§ TASK REQUIREMENTS:
Show all lines from the records below in which the string "Proposition" is present.

[Data items]
+-------+

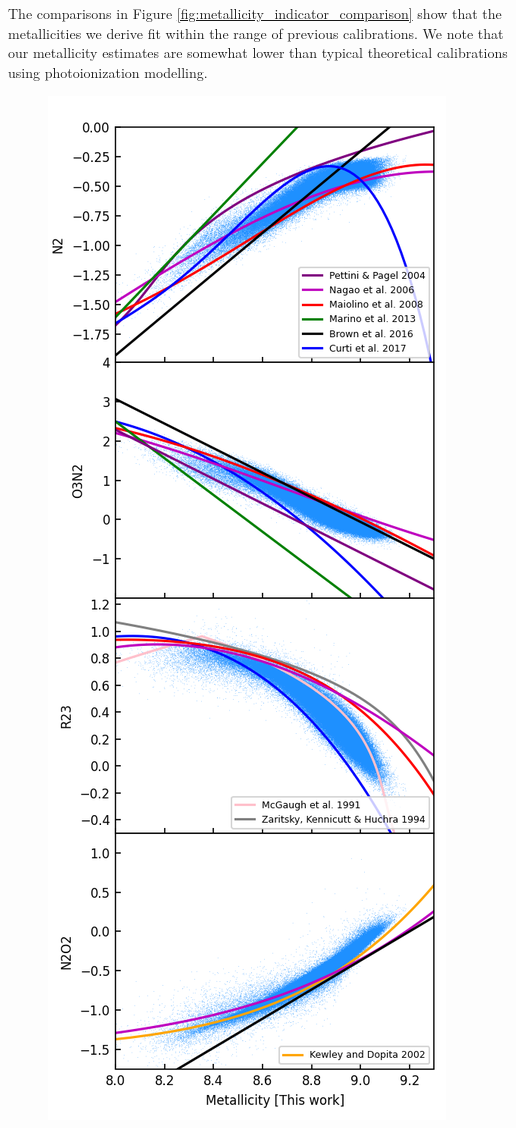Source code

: \documentclass[fleqn,usenatbib]{mnras}
\begin{document}
The comparisons in Figure \ref{fig:metallicity_indicator_comparison} show that the metallicities we derive fit within the range of previous calibrations. We note that our metallicity estimates are somewhat lower than typical theoretical calibrations using photoionization modelling.

\begin{figure}
    \centering
    \includegraphics[width=0.95\columnwidth]{figures/figA1.png}

\end{figure}
\end{document}

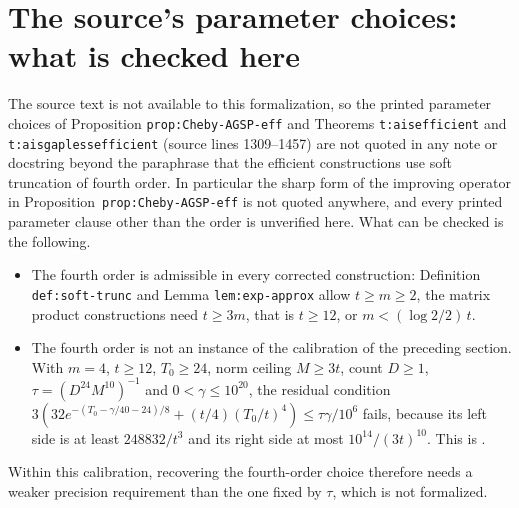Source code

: \documentclass{article}
\begin{document}
\section{The source's parameter choices: what is checked here}
The source text is not available to this formalization, so the printed
parameter choices of Proposition \texttt{prop:Cheby-AGSP-eff} and Theorems
\texttt{t:aisefficient} and \texttt{t:aisgaplessefficient} (source lines
1309--1457) are not quoted in any note or docstring beyond the paraphrase
that the efficient constructions use soft truncation of fourth order. In
particular the sharp form of the improving operator in
Proposition~\texttt{prop:Cheby-AGSP-eff} is not quoted anywhere, and every
printed parameter clause other than the order is unverified here.
What can be checked is the following.
\begin{itemize}
 \item The fourth order is admissible in every corrected construction:
  Definition \texttt{def:soft-trunc} and Lemma \texttt{lem:exp-approx}
  allow $t\geq m\geq2$, the matrix product constructions need $t\geq3m$,
  that is $t\geq12$, or $m<(\log2/2)\,t$.
 \item The fourth order is not an instance of the calibration of the
  preceding section. With $m=4$, $t\geq12$, $T_0\geq24$, norm ceiling
  $M\geq3t$, count $D\geq1$, $\tau=(D^{24}M^{10})^{-1}$ and
  $0<\gamma\leq10^{20}$, the residual condition
  $3(32e^{-(T_0-\gamma/40-24)/8}+(t/4)(T_0/t)^4)\leq\tau\gamma/10^6$ fails,
  because its left side is at least $248832/t^3$ and its right side at most
  $10^{14}/(3t)^{10}$. This is
  .
\end{itemize}
Within this calibration, recovering the fourth-order choice therefore needs
a weaker precision requirement than the one fixed by $\tau$, which is not
formalized.
\end{document}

+-------+

§ RESPONSE TO THIS EXERCISE:
parameter choices of Proposition \texttt{prop:Cheby-AGSP-eff} and Theorems
Proposition~\texttt{prop:Cheby-AGSP-eff} is not quoted anywhere, and every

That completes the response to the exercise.